Why it matters: Researchers and policymakers have been scrambling to pinpoint why exactly birth rates are falling in the U.S. and around the world.
- Smartphones and the rise of social media are hardly the sole factor — birth control access and economic concerns like child care and housing costs are also debated — but the paper offers some intriguing evidence that helps explain the overall trend.
The big picture: The fertility rate started falling in 2007, and initially economists believed this was due to the financial crisis, as people tend to have fewer babies in bad economic times.
The intrigue: But the economy rebounded after the 2008 recession — the birth rate did not.
Zoom in: The decline in births has been particularly steep for teenagers and young adults.
- Some researchers have hypothesized there's a correlation with the rise of social media and smartphones — after all, there's also been a documented decline in sex among teens, as well as an increase in anxiety and in social isolation.
How it works: Middlebury College economist Caitlin Myers went beyond those efforts by going back to 2007, when the iPhone launched, and finding some compelling data.
- Back then, Apple's new device was available only for phones on the AT&T network.
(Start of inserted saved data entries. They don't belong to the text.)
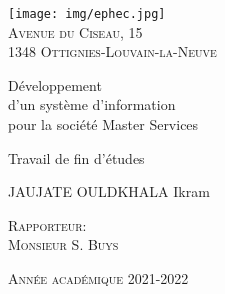 \documentclass[french, 11pt, a4paper]{article}
\begin{document}
\singlespacing


\begin{titlepage}
\begin{center}

\texttt{[image: img/ephec.jpg]}~\\
\textsc{Avenue du Ciseau, 15 \\ 1348 Ottignies-Louvain-la-Neuve} \\[1.5cm]

{\huge \bfseries \begin{spacing}{1.25}
  Développement \\ 
  d’un système d’information \\
  pour la société Master Services 
  \\[2cm]
  \end{spacing} 
} 

{\large 
  Travail de fin d'études
  \\[2cm]
}

{\LARGE 
JAUJATE OULDKHALA Ikram
}

\vspace*{\fill}
  
\end{center}

\begin{minipage}[t]{.5\textwidth}
  \textsc{\large Rapporteur:\\Monsieur S. Buys}
\end{minipage}
\begin{minipage}[br]{.5\textwidth}
  \textsc{\large Année académique 2021-2022}
\end{minipage}  

\end{titlepage}



\singlespacing
\newpage
{}
\renewcommand{\contentsname}{Table des matières}
\tableofcontents
\onehalfspacing

\newpage


\newpage


\newpage


\newpage


\newpage


\newpage


\newpage


\newpage


\newpage


\newpage


\newpage

\end{document}
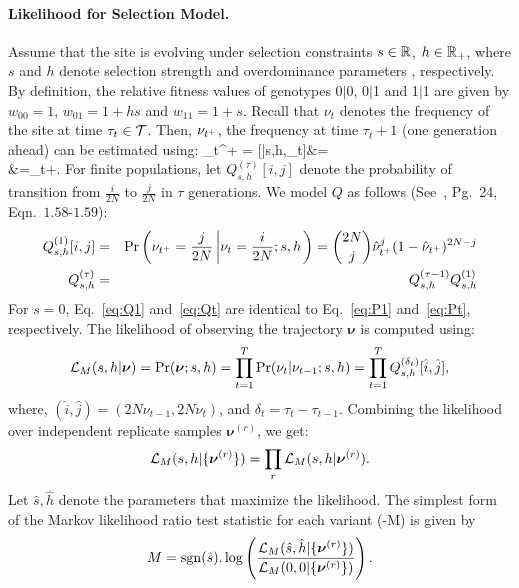 \paragraph{Likelihood for Selection Model.}
Assume that the site is evolving under selection constraints $s\in
{\mathbb R}$, $h\in {\mathbb R}_+$, where $s$ and $h$ denote selection strength and 
overdominance parameters ,
respectively. By definition, the relative fitness values of genotypes
0$|$0, 0$|$1 and 1$|$1 are given by $w_{00}=1$, $w_{01}=1+hs$ and
$w_{11}=1+s$. Recall that $\nu_t$ denotes the frequency of the site at
time $\tau_t\in {\cal T}$. Then, $\nu_{t^+}$, the frequency at time
$\tau_{t}+1$ (one generation ahead) can be estimated using: \beq 
\hat{\nu}_{t^+} =
[\nusp|s,h,\nu_t]&=\\
&=\nu_t+.
  \label{eq:transition}
\eeq
For finite populations, let $Q^{(\tau)}_{s,h}[i,j]$ denote the
probability of transition from $\frac{i}{2N}$ to $\frac{j}{2N}$ in
$\tau$ generations. We model $Q$ as follows
(See~\cite{Ewens2012Mathematical}, Pg.~24, Eqn.~$1.58$-$1.59$):
\begin{eqnarray}
  Q^{(1)}_{s,h}[i,j] &=& \operatorname{Pr}\left(\nu_{t^+}=\frac{j}{2N} \left\lvert
      \nu_{t}=\frac{i}{2N};s,h \right .\right)={2N \choose j}
  \hat{\nu}_{t^+}^{j} (1-\hat{\nu}_{t^+})^{2N-j}\label{eq:Q1}\\
  Q^{(\tau)}_{s,h} &=& Q^{(\tau-1)}_{s,h}Q^{(1)}_{s,h}\label{eq:Qt}
  \label{eq:mkvs}   
\end{eqnarray}
For $s=0$, Eq.~\ref{eq:Q1} and~\ref{eq:Qt} are identical to
Eq.~\ref{eq:P1} and~\ref{eq:Pt}, respectively.  The likelihood of
observing the trajectory $\bm{\nu}$ is computed using:
\begin{equation}
  {\cal L}_M(s,h|\bm{\nu}) = \operatorname{Pr}(\bm{\nu};s,h)=
  \prod_{t=1}^{T} \operatorname{Pr}(\nu_{t}|\nu_{t-1};s,h) = \prod_{t=1}^{T} 
  Q^{(\delta_t)}_{s,h}[\hat{i},\hat{j}],
\end{equation}
where, $(\hat{i},\hat{j})=( 2N\nu_{t-1},
2N\nu_{t})$, and 
$\delta_t=\tau_{t}-\tau_{t-1}$. 
Combining the
likelihood over independent replicate samples $\bm{\nu}^{(r)}$, we
get:
\begin{equation}
  {\cal L}_M(s,h|\{\bm{\nu}^{(r)}\}) = \prod_r   {\cal L}_M(s,h|\bm{\nu}^{(r)}).
  \label{eq:mkvlik}
\end{equation}
Let $\hat{s},\hat{h}$ denote the parameters that maximize the
likelihood. The simplest form of the Markov likelihood ratio test statistic  
for each variant (\comale-M) is given by
\begin{eqnarray}
M=\operatorname{sgn} (\hat{s}). \log 
\left(\frac{{\cal L}_M(\hat{s},\hat{h}|\{\bm{\nu}^{(r)}\})}{{\cal L}_M(0,0|\{\bm{\nu}^{(r)}\})}\right).
\label{eq:mcts}
\end{eqnarray}




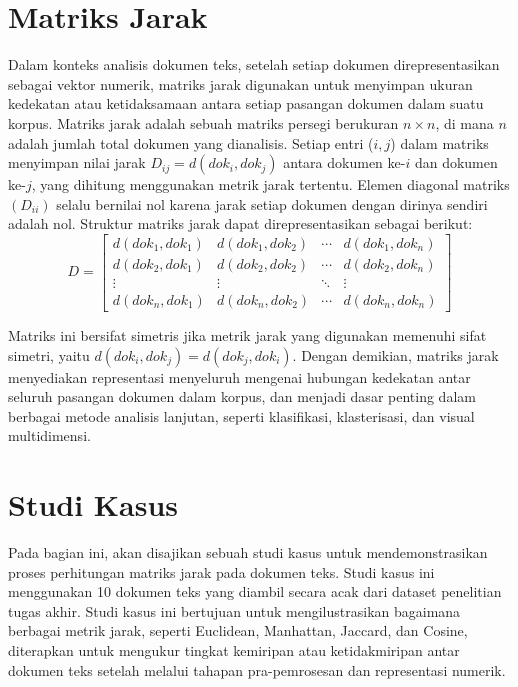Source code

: \documentclass[a4paper,12pt]{report}
\numberwithin{equation}{chapter}
\begin{document}
\section{Matriks Jarak}
Dalam konteks analisis dokumen teks, setelah setiap dokumen direpresentasikan sebagai vektor numerik, matriks jarak digunakan untuk menyimpan ukuran kedekatan atau ketidaksamaan antara setiap pasangan dokumen dalam suatu korpus. Matriks jarak adalah sebuah matriks persegi berukuran $n \times n$, di mana $n$ adalah jumlah total dokumen yang dianalisis. Setiap entri ($i,j$) dalam matriks menyimpan nilai jarak $D_{ij}=d(dok_i,dok_j)$ antara dokumen ke-$i$ dan dokumen ke-$j$, yang dihitung menggunakan metrik jarak tertentu. Elemen diagonal matriks $(D_{ii})$ selalu bernilai nol karena jarak setiap dokumen dengan dirinya sendiri adalah nol. Struktur matriks jarak dapat direpresentasikan sebagai berikut:
\[
D = 
\begin{bmatrix}
d(dok_1, dok_1) & d(dok_1, dok_2) & \cdots & d(dok_1, dok_n) \\
d(dok_2, dok_1) & d(dok_2, dok_2) & \cdots & d(dok_2, dok_n) \\
\vdots & \vdots & \ddots & \vdots \\
d(dok_n, dok_1) & d(dok_n, dok_2) & \cdots & d(dok_n, dok_n)
\end{bmatrix}
\]

Matriks ini bersifat simetris jika metrik jarak yang digunakan memenuhi sifat simetri, yaitu $d(dok_i,dok_j)=d(dok_j,dok_i)$. Dengan demikian, matriks jarak menyediakan representasi menyeluruh mengenai hubungan kedekatan antar seluruh pasangan dokumen dalam korpus, dan menjadi dasar penting dalam berbagai metode analisis lanjutan, seperti klasifikasi, klasterisasi, dan visual multidimensi.

\section{Studi Kasus}
Pada bagian ini, akan disajikan sebuah studi kasus untuk mendemonstrasikan proses perhitungan matriks jarak pada dokumen teks. Studi kasus ini menggunakan 10 dokumen teks yang diambil secara acak dari dataset penelitian tugas akhir. Studi kasus ini bertujuan untuk mengilustrasikan bagaimana berbagai metrik jarak, seperti Euclidean, Manhattan, Jaccard, dan Cosine, diterapkan untuk mengukur tingkat kemiripan atau ketidakmiripan antar dokumen teks setelah melalui tahapan pra-pemrosesan dan representasi numerik.
\end{document}
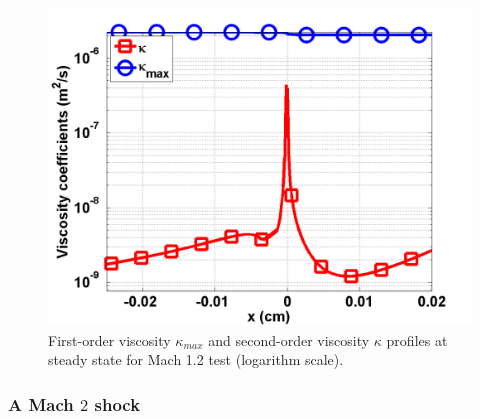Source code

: \documentclass[review]{elsarticle}
\begin{document}
\begin{figure}[H]
                \centering
                \includegraphics[width=\textwidth]{Mach_1p2_nel_1000_viscosity.png}
        \caption{First-order viscosity $\kappa_{max}$ and second-order viscosity $\kappa$ profiles at steady state for Mach 1.2 test (logarithm scale).}\label{fig:Mach12_viscosity}
\end{figure}

\subsubsection{A Mach $2$ shock}
\end{document}
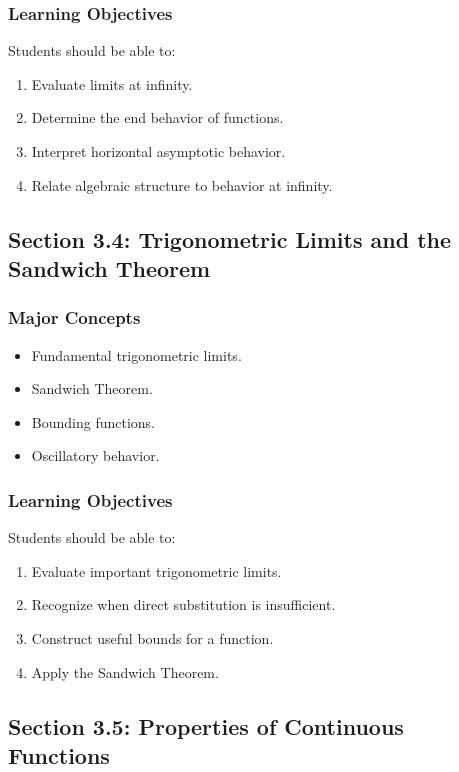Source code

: \documentclass[11pt]{article}
\begin{document}
\subsubsection{Learning Objectives}

Students should be able to:

\begin{enumerate}
    \item Evaluate limits at infinity.
    \item Determine the end behavior of functions.
    \item Interpret horizontal asymptotic behavior.
    \item Relate algebraic structure to behavior at infinity.
\end{enumerate}

\subsection{Section 3.4: Trigonometric Limits and the Sandwich Theorem}

\subsubsection{Major Concepts}

\begin{itemize}
    \item Fundamental trigonometric limits.
    \item Sandwich Theorem.
    \item Bounding functions.
    \item Oscillatory behavior.
\end{itemize}

\subsubsection{Learning Objectives}

Students should be able to:

\begin{enumerate}
    \item Evaluate important trigonometric limits.
    \item Recognize when direct substitution is insufficient.
    \item Construct useful bounds for a function.
    \item Apply the Sandwich Theorem.
\end{enumerate}

\subsection{Section 3.5: Properties of Continuous Functions}
\end{document}
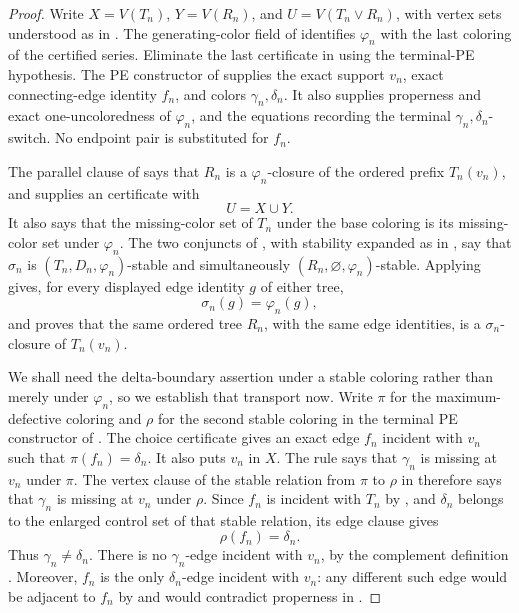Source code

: \begin{proof}
Write $X=V(T_n)$, $Y=V(R_n)$, and
$U=V(T_n\vee R_n)$, with vertex sets understood as in
.  The generating-color field of
 identifies $\varphi_n$ with the last
coloring of the certified series.  Eliminate the last certificate in
 using the terminal-PE hypothesis.  The PE
constructor of  supplies the exact support
$v_n$, exact connecting-edge identity $f_n$, and colors
$\gamma_n,\delta_n$.  It also supplies properness and exact
one-uncoloredness of $\varphi_n$, and the equations recording the
terminal $\gamma_n,\delta_n$-switch.  No endpoint pair is substituted
for $f_n$.

The parallel clause of  says that $R_n$ is a
$\varphi_n$-closure of the ordered prefix $T_n(v_n)$, and supplies
an  certificate with
\[
                         U=X\cup Y.                       \tag{1}
\]
It also says that the missing-color set of $T_n$ under the base
coloring is its missing-color set under $\varphi_n$.
The two conjuncts of , with stability
expanded as in , say that
$\sigma_n$ is $(T_n,D_n,\varphi_n)$-stable and simultaneously
$(R_n,\varnothing,\varphi_n)$-stable.  Applying
 gives, for every displayed edge
identity $g$ of either tree,
\[
             \sigma_n(g)=\varphi_n(g),                    \tag{2}
\]
and proves that the same ordered tree $R_n$, with the same edge
identities, is a $\sigma_n$-closure of $T_n(v_n)$.

We shall need the delta-boundary assertion under a stable coloring rather
than merely under $\varphi_n$, so we establish that transport now.  Write
$\pi$ for the maximum-defective coloring and $\rho$ for the second stable
coloring in the terminal PE constructor of
.  The choice certificate
 gives an exact edge $f_n$ incident with
$v_n$ such that $\pi(f_n)=\delta_n$.  It also puts $v_n$ in $X$.  The rule
 says that $\gamma_n$ is missing at
$v_n$ under $\pi$.  The vertex clause of the stable relation from $\pi$
to $\rho$ in  therefore says that $\gamma_n$ is
missing at $v_n$ under $\rho$.  Since $f_n$ is incident with $T_n$ by
, and $\delta_n$ belongs to the enlarged
control set of that stable relation, its edge clause gives
\[
                       \rho(f_n)=\delta_n.                    \tag{2a}
\]
Thus $\gamma_n\ne\delta_n$.  There is no $\gamma_n$-edge incident with
$v_n$, by the complement definition .  Moreover,
$f_n$ is the only $\delta_n$-edge incident with $v_n$: any different such
edge would be adjacent to $f_n$ by  and would
contradict properness in .


\end{proof}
The carrier held the exclusive rights until 2011.
- That offered an opportunity to compare areas of the country that had AT&T access with those without.
What they found: The birth rate started to plummet faster in counties with high levels of AT&T mobile broadband coverage.
- "For every age group, we see evidence that the iPhone depresses fertility," says Myers, who did the research with Ezekiel Hooper, who was an undergraduate at Middlebury when they began the work and is Myers' stepson.
- They had been talking for years around the dinner table about his generation's issues with loneliness, anxiety and depression, she says, and wanted an experiment to examine the issue.
Yes, but: They can't completely rule out the possibility that areas with AT&T differed in other ways that would make birth rates fall faster.
Zoom out: Smartphones changed the way people — especially young adults — spend their time. They're increasingly likely to be alone — or have interactions with friends happen online rather than in-person. You don't need a PhD to understand that would make it harder to get pregnant.
- "People just aren't forming the relationships that result in children," Myers says.
Reality check: The iPhone is not literally a birth control device, of course. "It's an example of the kinds of social influences that have led to the decline in birth rate," Phillip B. Levine, an economist at Wellesley College who studies fertility, told the New York Times.
- A separate recent research paper also finds a connection between the introduction of the smartphone and declining fertility worldwide.
Between the lines: The declining fertility rate is an economic concern: Fewer young people means fewer workers to support our rapidly growing population of seniors.
- And it's become a politically charged issue. Republicans especially have made it a focus.
- Policy solutions have included baby bonuses, tax credits or better child care and parental leave policies.
The bottom line: But this research suggests there's no easy fix here.
- Perhaps the solution is that everyone toss their phones into the sea? "I don't really see that happening," Myers says. "Regardless of what one economist in Vermont thinks about it."